Inspiration
250,000 people die from medical errors in the US every year — the third leading cause of death. A major contributor: surgical training still follows the century-old "see one, do one, teach one" model.
Cadaver labs cost $2,000+ per session and are scarce. Existing VR simulators use bulky controllers that feel nothing like real instruments. Residents graduate having performed some procedures only a handful of times.
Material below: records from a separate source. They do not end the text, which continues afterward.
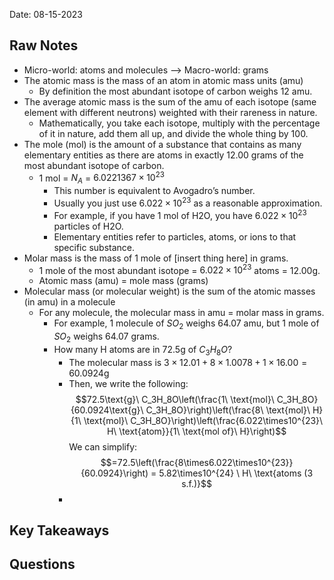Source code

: Date: 08-15-2023

## Raw Notes

- Micro-world: atoms and molecules ——> Macro-world: grams
- The atomic mass is the mass of an atom in atomic mass units (amu)
	- By definition the most abundant isotope of carbon weighs 12 amu.
- The average atomic mass is the sum of the amu of each isotope (same element with different neutrons) weighted with their rareness in nature.
	- Mathematically, you take each isotope, multiply with the percentage of it in nature, add them all up, and divide the whole thing by 100.
- The mole (mol) is the amount of a substance that contains as many elementary entities as there are atoms in exactly 12.00 grams of the most abundant isotope of carbon.
	- 1 mol = $N_A$ = $6.0221367 \times 10^{23}$
		- This number is equivalent to Avogadro’s number.
		- Usually you just use $6.022 \times 10^{23}$ as a reasonable approximation.
		- For example, if you have 1 mol of H2O, you have $6.022 \times 10^{23}$ particles of H2O.
		- Elementary entities refer to particles, atoms, or ions to that specific substance.
- Molar mass is the mass of 1 mole of \[insert thing here\] in grams.
	- 1 mole of the most abundant isotope = $6.022 \times 10^{23}$ atoms = 12.00g.
	- Atomic mass (amu) = mole mass (grams)
- Molecular mass (or molecular weight) is the sum of the atomic masses (in amu) in a molecule
	- For any molecule, the molecular mass in amu = molar mass in grams.
		- For example, 1 molecule of $SO_2$ weighs 64.07 amu, but 1 mole of $SO_2$ weighs 64.07 grams.
		- How many H atoms are in 72.5g of $C_3 H_8 O$?
			- The molecular mass is $3 \times 12.01 + 8 \times 1.0078 + 1 \times 16.00 = 60.0924\text{g}$
			- Then, we write the following: $$72.5\text{g}\ C_3H_8O\left(\frac{1\ \text{mol}\ C_3H_8O}{60.0924\text{g}\ C_3H_8O}\right)\left(\frac{8\ \text{mol}\ H}{1\ \text{mol}\ C_3H_8O}\right)\left(\frac{6.022\times10^{23}\ H\  \text{atom}}{1\ \text{mol of}\ H}\right)$$We can simplify: $$=72.5\left(\frac{8\times6.022\times10^{23}}{60.0924}\right) = 5.82\times10^{24} \ H\ \text{atoms (3 s.f.)}$$
			- 

## Key Takeaways



## Questions

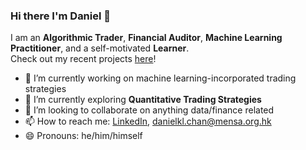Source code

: ### Hi there I'm Daniel 👋

I am an **Algorithmic Trader**, **Financial Auditor**, **Machine Learning Practitioner**, and a self-motivated **Learner**.  
Check out my recent projects [here](https://uthrower.github.io/Daniel_Portfolio/)!

- 🔭 I’m currently working on machine learning-incorporated trading strategies
- 🌱 I’m currently exploring **Quantitative Trading Strategies**
- 👯 I’m looking to collaborate on anything data/finance related
- 📫 How to reach me: [LinkedIn](http://www.linkedin.com/in/danielklchan), <danielkl.chan@mensa.org.hk>
- 😄 Pronouns: he/him/himself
Then we looked at MX Ink: 4,096 levels of pressure sensitivity, haptic feedback, 28 grams — lighter than a scalpel. This isn't a drawing tool. It's the first consumer device that can genuinely simulate a surgical instrument.
The category examples list "Medical Simulation and Training" first. We took that seriously.
What it does
ScrubIn is a mixed reality surgical training platform on Meta Quest where the Logitech MX Ink becomes a virtual scalpel.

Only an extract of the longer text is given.